*Work instructions*:
Only these lines of the data below are wanted: the one with "- Penetration testing", the one with "①就原有的事物加以修改或变更", and any lines between them, each repeated exactly.
── Data for this exercise ──
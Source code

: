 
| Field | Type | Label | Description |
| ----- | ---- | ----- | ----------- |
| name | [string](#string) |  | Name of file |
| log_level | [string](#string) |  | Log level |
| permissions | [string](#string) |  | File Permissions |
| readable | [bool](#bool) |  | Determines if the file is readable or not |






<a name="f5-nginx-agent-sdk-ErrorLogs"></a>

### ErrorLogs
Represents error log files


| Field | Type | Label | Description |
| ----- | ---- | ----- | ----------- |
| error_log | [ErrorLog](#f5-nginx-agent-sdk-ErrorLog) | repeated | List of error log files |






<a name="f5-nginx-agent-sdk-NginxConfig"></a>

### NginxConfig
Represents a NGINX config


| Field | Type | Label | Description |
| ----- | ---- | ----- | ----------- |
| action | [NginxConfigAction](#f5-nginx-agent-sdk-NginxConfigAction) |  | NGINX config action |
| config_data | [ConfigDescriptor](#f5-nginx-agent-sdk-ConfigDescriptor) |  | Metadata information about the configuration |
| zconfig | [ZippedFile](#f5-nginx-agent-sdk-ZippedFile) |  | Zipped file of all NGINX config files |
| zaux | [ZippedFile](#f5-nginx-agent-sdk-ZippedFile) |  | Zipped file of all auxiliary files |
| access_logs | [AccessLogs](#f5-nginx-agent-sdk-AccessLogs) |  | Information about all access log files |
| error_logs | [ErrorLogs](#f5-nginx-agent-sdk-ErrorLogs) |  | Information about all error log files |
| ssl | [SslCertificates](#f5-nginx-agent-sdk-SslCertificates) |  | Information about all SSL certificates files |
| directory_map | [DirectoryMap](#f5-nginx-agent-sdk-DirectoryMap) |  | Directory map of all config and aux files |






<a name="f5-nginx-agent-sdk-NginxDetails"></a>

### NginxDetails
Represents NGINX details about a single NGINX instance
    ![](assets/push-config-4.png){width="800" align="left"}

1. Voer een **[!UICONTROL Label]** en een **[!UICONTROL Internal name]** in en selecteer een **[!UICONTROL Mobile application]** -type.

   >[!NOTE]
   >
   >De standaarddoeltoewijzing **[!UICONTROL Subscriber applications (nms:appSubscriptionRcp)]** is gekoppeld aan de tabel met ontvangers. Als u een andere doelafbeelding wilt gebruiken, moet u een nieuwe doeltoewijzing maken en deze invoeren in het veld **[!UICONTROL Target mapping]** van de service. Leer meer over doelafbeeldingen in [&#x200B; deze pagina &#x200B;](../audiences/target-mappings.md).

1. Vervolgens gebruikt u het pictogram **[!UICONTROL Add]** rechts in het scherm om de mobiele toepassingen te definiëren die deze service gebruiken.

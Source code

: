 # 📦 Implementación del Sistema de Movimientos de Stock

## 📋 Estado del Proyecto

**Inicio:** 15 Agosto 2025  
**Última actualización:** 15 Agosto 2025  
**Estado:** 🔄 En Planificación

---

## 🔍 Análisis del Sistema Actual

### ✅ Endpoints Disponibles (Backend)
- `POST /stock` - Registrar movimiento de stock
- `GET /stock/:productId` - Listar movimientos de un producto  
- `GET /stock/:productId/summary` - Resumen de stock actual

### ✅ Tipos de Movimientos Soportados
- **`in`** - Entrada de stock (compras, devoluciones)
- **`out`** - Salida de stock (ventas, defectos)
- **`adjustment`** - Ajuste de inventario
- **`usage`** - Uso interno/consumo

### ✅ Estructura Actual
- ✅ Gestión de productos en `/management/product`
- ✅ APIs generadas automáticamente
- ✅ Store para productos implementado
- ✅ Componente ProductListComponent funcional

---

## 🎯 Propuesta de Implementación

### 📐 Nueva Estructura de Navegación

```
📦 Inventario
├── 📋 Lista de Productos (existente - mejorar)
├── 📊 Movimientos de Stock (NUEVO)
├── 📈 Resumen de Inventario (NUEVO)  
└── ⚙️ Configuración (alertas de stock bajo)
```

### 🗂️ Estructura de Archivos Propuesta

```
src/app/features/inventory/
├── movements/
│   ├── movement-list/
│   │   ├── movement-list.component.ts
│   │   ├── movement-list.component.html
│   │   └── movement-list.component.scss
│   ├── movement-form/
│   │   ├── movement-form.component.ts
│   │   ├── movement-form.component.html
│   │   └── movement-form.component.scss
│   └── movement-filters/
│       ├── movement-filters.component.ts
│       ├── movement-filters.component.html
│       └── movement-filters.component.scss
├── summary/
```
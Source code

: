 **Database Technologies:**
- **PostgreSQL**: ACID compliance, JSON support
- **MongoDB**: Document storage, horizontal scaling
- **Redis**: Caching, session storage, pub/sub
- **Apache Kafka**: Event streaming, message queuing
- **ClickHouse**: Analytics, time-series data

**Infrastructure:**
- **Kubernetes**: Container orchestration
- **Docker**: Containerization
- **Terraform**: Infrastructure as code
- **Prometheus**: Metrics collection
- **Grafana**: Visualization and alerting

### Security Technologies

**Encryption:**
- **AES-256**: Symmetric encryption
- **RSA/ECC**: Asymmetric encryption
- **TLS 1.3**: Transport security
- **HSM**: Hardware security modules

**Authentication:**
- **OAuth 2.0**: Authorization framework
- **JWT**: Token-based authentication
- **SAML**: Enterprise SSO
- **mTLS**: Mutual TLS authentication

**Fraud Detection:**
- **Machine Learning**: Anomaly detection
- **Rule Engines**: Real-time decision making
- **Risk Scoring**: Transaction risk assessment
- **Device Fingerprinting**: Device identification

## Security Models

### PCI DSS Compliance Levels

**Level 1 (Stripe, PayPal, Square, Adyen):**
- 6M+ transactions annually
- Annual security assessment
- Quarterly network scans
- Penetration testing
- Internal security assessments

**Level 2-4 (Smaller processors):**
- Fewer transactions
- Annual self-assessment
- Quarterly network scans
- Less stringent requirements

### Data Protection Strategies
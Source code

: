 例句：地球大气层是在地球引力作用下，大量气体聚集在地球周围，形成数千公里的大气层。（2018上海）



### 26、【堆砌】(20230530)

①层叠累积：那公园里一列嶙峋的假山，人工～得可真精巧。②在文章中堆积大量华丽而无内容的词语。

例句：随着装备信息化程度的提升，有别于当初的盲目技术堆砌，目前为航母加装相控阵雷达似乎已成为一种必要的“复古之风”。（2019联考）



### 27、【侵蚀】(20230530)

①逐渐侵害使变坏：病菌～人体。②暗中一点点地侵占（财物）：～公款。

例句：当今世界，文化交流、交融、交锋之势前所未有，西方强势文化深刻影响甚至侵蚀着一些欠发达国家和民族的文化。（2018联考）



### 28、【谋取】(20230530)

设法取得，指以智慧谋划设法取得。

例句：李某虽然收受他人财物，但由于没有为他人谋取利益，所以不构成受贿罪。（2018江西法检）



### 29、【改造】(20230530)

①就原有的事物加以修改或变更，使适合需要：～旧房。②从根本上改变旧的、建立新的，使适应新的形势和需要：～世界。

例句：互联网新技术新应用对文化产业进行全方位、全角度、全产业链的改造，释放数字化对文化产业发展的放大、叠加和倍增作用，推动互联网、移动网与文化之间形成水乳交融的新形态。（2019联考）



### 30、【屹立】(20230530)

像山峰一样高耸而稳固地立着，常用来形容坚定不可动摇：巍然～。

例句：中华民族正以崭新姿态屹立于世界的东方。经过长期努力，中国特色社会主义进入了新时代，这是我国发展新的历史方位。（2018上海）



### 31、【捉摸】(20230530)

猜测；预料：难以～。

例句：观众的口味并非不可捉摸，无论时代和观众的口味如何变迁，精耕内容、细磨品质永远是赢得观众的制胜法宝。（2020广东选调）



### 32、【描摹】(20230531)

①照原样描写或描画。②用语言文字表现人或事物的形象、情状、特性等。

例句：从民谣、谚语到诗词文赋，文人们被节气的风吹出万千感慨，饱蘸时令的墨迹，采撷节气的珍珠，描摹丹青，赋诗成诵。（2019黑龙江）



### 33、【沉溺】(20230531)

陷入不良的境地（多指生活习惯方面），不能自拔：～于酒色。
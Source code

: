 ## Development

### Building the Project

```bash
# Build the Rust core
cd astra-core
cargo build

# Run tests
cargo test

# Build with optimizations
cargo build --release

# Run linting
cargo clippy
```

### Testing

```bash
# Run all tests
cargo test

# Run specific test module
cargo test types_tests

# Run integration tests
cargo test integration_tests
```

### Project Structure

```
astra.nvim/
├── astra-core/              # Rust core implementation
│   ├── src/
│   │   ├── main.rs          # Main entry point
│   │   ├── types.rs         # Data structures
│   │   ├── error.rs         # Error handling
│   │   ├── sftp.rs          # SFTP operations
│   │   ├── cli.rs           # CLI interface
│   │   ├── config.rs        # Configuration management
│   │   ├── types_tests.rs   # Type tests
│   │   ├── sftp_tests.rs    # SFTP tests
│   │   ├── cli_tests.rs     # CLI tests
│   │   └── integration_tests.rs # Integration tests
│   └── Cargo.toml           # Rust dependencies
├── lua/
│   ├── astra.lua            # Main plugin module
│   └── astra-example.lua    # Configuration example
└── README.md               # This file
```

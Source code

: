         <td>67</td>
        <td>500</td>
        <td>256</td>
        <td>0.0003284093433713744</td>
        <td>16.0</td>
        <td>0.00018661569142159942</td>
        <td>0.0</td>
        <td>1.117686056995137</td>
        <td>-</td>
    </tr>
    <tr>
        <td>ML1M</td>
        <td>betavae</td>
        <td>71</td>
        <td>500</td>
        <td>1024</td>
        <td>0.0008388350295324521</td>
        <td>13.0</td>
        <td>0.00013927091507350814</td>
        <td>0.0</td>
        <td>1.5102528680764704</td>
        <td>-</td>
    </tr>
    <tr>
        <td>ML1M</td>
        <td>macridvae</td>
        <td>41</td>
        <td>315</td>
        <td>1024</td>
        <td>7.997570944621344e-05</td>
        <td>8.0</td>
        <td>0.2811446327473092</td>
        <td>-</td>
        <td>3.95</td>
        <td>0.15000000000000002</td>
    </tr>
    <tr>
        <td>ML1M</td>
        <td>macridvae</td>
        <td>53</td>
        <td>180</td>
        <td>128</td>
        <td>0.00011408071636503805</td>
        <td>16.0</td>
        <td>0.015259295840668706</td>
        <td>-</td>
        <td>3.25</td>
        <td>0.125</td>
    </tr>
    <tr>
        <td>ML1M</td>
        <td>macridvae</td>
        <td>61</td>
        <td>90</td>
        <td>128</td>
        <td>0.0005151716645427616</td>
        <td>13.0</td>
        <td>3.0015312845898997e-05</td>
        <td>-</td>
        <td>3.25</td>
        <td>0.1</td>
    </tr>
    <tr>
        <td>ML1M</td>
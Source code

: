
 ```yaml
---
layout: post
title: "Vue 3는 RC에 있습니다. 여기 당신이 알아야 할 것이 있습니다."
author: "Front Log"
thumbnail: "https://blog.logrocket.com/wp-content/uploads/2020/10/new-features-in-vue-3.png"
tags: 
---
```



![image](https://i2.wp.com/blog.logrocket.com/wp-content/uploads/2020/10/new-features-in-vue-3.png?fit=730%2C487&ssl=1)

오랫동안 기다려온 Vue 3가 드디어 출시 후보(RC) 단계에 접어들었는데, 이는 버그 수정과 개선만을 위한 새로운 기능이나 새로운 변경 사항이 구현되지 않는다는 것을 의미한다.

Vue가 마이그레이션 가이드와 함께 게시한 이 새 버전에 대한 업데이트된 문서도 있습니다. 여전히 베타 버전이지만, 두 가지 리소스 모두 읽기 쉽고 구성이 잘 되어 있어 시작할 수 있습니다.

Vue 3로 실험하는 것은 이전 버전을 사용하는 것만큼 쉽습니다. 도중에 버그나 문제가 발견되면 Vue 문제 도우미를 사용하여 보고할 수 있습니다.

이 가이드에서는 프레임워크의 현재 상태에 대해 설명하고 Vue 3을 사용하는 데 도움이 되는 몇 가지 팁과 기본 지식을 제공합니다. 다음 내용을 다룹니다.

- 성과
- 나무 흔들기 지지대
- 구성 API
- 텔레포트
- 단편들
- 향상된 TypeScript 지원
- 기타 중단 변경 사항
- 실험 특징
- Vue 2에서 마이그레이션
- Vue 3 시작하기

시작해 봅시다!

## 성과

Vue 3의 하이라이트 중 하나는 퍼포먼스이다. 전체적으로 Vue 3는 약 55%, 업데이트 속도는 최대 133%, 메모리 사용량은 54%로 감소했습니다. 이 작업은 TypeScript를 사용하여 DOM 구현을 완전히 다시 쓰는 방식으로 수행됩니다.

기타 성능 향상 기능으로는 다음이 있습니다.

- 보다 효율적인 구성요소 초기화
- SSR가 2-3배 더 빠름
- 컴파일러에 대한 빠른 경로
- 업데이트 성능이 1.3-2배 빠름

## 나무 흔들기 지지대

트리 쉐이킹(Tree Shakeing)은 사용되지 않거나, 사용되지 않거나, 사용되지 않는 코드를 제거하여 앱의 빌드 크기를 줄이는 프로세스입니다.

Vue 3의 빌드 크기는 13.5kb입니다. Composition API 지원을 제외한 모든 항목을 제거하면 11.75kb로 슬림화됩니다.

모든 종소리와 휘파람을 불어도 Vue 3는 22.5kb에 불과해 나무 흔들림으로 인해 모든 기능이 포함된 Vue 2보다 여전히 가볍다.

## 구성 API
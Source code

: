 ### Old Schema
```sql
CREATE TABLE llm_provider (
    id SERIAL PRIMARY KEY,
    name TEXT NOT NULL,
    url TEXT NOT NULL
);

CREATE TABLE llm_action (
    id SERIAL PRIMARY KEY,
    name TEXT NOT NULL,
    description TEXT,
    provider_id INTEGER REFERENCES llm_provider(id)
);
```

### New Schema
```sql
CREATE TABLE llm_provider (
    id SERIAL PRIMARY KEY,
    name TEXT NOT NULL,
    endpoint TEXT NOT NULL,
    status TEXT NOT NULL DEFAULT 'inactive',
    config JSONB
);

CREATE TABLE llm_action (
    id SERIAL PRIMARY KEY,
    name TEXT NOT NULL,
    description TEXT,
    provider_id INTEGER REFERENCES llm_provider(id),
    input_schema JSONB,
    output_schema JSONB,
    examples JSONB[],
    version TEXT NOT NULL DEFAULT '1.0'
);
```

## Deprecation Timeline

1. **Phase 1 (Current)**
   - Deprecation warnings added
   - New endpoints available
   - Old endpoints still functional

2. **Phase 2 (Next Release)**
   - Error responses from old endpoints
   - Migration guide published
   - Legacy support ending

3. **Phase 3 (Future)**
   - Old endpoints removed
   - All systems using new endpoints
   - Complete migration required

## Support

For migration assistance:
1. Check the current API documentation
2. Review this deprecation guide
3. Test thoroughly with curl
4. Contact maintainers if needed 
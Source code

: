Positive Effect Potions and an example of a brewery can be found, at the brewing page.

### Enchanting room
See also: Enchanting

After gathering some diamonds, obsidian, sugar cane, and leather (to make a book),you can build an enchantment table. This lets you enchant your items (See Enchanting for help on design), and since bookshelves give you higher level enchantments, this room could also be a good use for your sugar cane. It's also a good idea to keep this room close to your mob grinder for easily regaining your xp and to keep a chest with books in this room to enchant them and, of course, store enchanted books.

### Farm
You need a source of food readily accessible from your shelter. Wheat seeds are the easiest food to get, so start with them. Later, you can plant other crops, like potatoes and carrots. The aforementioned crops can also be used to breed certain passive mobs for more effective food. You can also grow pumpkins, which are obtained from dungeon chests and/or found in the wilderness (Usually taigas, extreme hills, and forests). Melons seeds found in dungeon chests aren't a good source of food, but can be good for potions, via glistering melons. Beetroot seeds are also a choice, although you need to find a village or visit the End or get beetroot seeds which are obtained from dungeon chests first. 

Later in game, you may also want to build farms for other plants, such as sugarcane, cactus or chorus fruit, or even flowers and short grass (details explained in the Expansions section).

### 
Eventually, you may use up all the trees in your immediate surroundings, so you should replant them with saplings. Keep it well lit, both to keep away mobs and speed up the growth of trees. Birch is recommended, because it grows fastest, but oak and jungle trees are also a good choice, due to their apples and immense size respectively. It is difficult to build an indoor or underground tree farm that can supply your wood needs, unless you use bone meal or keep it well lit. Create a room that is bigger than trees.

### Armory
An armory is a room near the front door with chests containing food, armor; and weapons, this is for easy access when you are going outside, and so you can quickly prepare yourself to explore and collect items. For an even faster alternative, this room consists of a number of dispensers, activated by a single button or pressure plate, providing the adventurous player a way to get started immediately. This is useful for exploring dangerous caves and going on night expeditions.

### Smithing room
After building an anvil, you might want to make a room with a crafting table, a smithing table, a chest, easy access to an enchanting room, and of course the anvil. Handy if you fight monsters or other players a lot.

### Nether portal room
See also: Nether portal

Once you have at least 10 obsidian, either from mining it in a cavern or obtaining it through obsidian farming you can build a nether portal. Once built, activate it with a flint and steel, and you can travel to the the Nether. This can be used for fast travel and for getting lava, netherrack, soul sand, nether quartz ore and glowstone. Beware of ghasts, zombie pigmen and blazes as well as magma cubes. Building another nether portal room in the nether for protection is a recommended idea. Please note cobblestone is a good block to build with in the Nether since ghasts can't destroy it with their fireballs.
───
*Exercise response*:
- Penetration testing
- Internal security assessments

**Level 2-4 (Smaller processors):**
- Fewer transactions
- Annual self-assessment
- Quarterly network scans
- Less stringent requirements

### Data Protection Strategies
Source code

: 例句：地球大气层是在地球引力作用下，大量气体聚集在地球周围，形成数千公里的大气层。（2018上海）



### 26、【堆砌】(20230530)

①层叠累积：那公园里一列嶙峋的假山，人工～得可真精巧。②在文章中堆积大量华丽而无内容的词语。

例句：随着装备信息化程度的提升，有别于当初的盲目技术堆砌，目前为航母加装相控阵雷达似乎已成为一种必要的“复古之风”。（2019联考）



### 27、【侵蚀】(20230530)

①逐渐侵害使变坏：病菌～人体。②暗中一点点地侵占（财物）：～公款。

例句：当今世界，文化交流、交融、交锋之势前所未有，西方强势文化深刻影响甚至侵蚀着一些欠发达国家和民族的文化。（2018联考）



### 28、【谋取】(20230530)

设法取得，指以智慧谋划设法取得。

例句：李某虽然收受他人财物，但由于没有为他人谋取利益，所以不构成受贿罪。（2018江西法检）



### 29、【改造】(20230530)

①就原有的事物加以修改或变更，使适合需要：～旧房。②从根本上改变旧的、建立新的，使适应新的形势和需要：～世界。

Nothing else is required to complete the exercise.